⟨

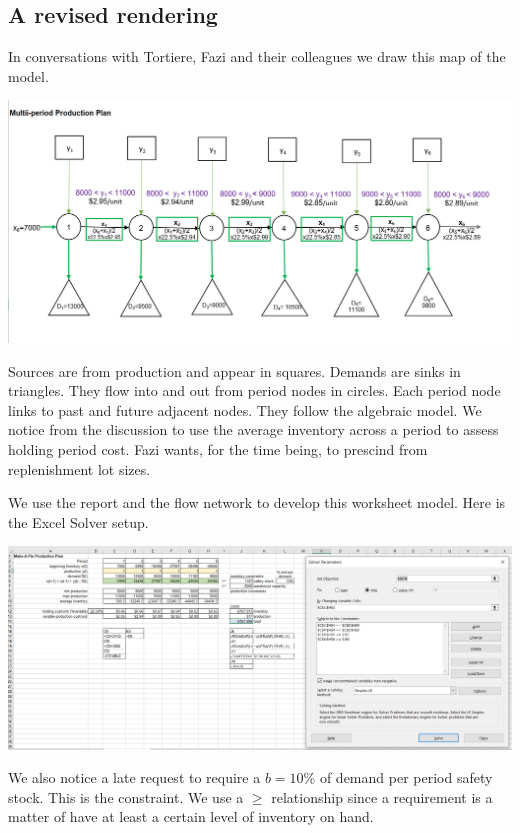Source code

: \documentclass[
]{book}
\begin{document}
\hypertarget{a-revised-rendering}{%
\subsection{A revised rendering}\label{a-revised-rendering}}

In conversations with Tortiere, Fazi and their colleagues we draw this map of the model.

\includegraphics{images/04/mult-prod-network.jpg}

Sources are from production and appear in squares. Demands are sinks in triangles. They flow into and out from period nodes in circles. Each period node links to past and future adjacent nodes. They follow the algebraic model. We notice from the discussion to use the average inventory across a period to assess holding period cost. Fazi wants, for the time being, to prescind from replenishment lot sizes.

We use the report and the flow network to develop this worksheet model. Here is the Excel Solver setup.

\includegraphics{images/04/multi-prod-solver-setup.jpg}

We also notice a late request to require a \(b = 10\)\% of demand per period safety stock. This is the constraint. We use a \(\geq\) relationship since a requirement is a matter of have at least a certain level of inventory on hand.
\end{document}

⟩

Prompt: To answer, copy each line from the material above that has the word "includegraphics".

Result below:
\includegraphics{images/04/mult-prod-network.jpg}
\includegraphics{images/04/multi-prod-solver-setup.jpg}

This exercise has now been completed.